- **To do**: Transcribe, exactly and in full, every record shown below, while omitting its images.

........

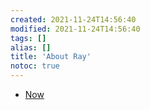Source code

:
 ```yaml
---
created: 2021-11-24T14:56:40
modified: 2021-11-24T14:56:40
tags: []
alias: []
title: 'About Ray'
notoc: true
---
```



- [Now](notes/about-ray.now)

<!--
- [[About Ray.CV]]
- [[About Ray.Education]]
  - [[About Ray.Education.Higher Secondary]]
  - College
- [[About Ray.Research]]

........

- **Output of the task**:
Source code

:
 ```yaml
---
created: 2021-11-24T14:56:40
modified: 2021-11-24T14:56:40
tags: []
alias: []
title: 'About Ray'
notoc: true
---
```



- [Now](notes/about-ray.now)

<!--
- [[About Ray.CV]]
- [[About Ray.Education]]
  - [[About Ray.Education.Higher Secondary]]
  - College
- [[About Ray.Research]]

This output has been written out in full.